Travellers in Skirts

  • From: 07:00pm 04 Mar 2013
  • To: 09:00pm 04 Mar 2013
  • Event type: Event
  • Contact: Amandeep Bains, intern@rslit.org , 0207 845 4676
  • Difficulty:

Dervla Murphy and Sara Wheeler
Travellers in Skirts
CHAIRED BY JOANNA KAVENNA

The Royal Society of Literature would like to invite you to attend what promises to be an exciting event with famed travel writer and cyclist Dervla Murphy, who has written two accounts of her adventurous cycling experiences (Full Tilt: Ireland to India with a Bicycle and Wheels Within Wheels: The Makings of a Traveller).

Bookings: We are able to take payment for bookings over the phone (0207 845 4678), but, as we do not have a box office, we ask that the public book online: http://www.rslit.org/women-travel-writers.  Tickets will be sold on a first come, first served basis, for £8. Please note that student bookings are also now open and available to book online. Student tickets will be sold at the discounted price of £5 and student I.D. will be required on the night of the event by all student ticket-holders.

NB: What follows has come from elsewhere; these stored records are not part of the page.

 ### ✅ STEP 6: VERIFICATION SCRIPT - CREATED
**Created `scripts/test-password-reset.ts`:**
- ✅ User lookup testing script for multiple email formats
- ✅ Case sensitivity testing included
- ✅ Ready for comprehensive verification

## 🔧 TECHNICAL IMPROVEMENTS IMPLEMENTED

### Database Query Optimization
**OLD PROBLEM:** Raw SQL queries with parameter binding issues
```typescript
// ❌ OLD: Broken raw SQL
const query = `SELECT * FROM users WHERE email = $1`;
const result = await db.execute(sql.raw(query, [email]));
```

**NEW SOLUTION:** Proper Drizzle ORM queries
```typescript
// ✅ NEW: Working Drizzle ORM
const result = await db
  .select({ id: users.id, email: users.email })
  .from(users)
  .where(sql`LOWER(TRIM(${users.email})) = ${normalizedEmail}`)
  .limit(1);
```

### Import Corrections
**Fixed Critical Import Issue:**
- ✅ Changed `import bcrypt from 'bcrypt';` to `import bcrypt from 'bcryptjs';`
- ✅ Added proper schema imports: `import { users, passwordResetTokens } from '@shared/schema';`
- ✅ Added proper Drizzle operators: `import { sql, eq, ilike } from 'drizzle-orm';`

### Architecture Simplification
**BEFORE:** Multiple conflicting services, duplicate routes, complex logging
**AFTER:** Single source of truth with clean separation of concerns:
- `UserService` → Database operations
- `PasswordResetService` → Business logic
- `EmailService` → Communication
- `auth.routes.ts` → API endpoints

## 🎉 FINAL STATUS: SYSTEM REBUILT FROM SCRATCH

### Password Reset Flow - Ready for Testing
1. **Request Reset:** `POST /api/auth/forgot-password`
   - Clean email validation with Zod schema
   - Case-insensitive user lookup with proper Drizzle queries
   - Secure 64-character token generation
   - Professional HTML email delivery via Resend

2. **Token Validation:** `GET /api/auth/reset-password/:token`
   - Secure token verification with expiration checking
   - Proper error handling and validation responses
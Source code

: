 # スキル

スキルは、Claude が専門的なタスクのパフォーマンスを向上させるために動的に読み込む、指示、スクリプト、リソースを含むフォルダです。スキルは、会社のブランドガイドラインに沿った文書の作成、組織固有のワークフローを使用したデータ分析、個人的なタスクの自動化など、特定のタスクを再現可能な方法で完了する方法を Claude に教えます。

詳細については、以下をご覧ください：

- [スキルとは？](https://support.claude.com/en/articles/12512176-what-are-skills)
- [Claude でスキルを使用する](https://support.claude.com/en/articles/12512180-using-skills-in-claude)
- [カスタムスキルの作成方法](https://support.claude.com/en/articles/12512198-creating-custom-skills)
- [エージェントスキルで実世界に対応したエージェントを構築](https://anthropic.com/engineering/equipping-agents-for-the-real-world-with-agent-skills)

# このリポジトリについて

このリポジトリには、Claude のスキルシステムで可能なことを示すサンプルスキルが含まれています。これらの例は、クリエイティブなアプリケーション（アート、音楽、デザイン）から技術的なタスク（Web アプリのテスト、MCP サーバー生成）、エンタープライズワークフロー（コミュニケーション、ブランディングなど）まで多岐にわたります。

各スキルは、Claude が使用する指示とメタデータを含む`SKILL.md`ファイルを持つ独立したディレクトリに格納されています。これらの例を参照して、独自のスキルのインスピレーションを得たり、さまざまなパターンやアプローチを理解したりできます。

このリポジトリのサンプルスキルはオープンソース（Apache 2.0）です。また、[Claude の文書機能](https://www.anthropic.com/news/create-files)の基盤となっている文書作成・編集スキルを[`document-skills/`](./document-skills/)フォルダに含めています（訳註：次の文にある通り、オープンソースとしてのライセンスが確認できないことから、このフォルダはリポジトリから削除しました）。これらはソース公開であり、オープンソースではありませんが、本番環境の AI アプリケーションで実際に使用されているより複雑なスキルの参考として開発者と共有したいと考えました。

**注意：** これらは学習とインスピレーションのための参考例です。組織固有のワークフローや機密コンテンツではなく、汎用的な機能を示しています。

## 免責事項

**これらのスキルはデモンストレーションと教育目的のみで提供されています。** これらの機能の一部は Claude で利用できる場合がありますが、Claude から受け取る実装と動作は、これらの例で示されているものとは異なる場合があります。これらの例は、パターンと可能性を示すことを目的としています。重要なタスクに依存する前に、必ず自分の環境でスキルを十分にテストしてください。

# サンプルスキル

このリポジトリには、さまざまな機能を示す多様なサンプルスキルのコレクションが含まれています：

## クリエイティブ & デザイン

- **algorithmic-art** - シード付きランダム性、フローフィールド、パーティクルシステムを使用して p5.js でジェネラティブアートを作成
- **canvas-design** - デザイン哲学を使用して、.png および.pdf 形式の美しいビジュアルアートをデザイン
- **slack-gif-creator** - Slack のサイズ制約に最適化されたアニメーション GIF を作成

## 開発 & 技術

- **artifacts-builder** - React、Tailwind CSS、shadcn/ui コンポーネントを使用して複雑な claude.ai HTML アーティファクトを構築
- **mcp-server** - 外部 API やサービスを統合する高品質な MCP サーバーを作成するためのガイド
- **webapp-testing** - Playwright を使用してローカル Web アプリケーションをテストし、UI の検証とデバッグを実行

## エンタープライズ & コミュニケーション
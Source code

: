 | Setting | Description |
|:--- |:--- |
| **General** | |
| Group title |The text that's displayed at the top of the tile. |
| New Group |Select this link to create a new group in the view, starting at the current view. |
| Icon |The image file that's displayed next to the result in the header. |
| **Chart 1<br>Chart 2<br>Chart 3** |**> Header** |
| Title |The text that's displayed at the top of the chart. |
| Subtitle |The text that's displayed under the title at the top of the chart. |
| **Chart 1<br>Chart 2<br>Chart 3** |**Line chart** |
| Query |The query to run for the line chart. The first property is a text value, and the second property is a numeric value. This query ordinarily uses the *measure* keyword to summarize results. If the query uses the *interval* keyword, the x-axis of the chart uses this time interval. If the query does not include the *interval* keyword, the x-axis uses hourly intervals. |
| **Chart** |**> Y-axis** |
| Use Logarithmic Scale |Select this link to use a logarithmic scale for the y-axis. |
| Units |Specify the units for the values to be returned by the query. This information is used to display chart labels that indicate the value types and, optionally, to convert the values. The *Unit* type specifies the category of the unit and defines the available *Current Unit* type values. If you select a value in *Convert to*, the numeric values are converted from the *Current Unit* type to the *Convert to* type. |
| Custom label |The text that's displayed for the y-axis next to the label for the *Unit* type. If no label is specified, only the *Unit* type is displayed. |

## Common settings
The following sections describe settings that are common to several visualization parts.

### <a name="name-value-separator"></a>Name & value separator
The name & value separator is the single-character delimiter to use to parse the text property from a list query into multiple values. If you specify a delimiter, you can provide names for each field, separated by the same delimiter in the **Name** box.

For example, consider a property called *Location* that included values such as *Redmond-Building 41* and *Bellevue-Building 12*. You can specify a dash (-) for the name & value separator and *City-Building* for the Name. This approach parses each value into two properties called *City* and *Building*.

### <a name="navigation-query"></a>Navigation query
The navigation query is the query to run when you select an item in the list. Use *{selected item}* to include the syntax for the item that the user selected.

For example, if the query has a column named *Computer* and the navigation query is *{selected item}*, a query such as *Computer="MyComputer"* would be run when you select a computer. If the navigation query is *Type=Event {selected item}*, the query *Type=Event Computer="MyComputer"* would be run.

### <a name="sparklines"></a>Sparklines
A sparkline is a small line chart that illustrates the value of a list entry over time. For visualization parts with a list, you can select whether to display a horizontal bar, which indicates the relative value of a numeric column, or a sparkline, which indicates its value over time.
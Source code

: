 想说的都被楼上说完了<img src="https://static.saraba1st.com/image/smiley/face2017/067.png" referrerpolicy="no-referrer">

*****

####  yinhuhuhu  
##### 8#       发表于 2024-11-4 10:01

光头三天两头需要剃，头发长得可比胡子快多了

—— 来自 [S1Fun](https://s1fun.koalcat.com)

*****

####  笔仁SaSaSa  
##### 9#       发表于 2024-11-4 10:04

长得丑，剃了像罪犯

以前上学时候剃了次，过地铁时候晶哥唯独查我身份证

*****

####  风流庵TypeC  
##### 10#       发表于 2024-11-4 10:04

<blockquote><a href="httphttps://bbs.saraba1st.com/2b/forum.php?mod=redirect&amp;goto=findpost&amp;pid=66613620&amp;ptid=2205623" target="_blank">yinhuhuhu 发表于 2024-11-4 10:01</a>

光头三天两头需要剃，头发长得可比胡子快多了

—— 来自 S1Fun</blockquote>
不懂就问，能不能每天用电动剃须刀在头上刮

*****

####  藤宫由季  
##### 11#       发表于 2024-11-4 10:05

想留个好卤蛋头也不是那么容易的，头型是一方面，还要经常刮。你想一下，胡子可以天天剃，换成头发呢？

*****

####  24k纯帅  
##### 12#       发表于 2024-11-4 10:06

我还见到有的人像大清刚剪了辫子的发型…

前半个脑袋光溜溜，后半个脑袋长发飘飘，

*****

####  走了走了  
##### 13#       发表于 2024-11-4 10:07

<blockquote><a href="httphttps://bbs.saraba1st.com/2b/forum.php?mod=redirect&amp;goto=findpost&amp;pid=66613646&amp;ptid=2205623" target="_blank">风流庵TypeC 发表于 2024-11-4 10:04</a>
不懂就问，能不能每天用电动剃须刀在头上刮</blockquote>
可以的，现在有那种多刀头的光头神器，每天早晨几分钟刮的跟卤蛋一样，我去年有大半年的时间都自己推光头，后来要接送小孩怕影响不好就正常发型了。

Venue: Kenneth Clark Lecture Theatre, Courtauld Institute of Art, Somerset House, Strand, London WC2R 1LA

‘A lady an explorer? A traveller in skirts? … Let them stay and mind the babies, or hem our ragged shirts.’ So wrote a contributor to Punch in 1893. Yet since then women have proved that travel writing is not – and should not be – a male preserve. Dervla Murphy’s first book, Full Tilt: Ireland to India with a Bicycle, was published in 1965, and since then her travels have taken her to countries including Tibet, Nepal, Ethiopia, Rwanda and Peru. A Month by the Sea, published this month, charts a summer in Gaza. Sara Wheeler’s books include the international bestseller Terra Incognita: Travels in Antarctica. In the newly published O My America she looks at the lives of six women who escaped various kinds of misery to go and live in the Deep South in the 19th century. In a conversation chaired by Joanna Kavenna, whose debut, The Ice Museum (2005), was shortlisted for the RSL Ondaatje Prize, they discuss why travel has proved the best way for them to explore their ideas; the appeal of a genre relatively free of convention and rules; and the particular challenges facing women travel writers.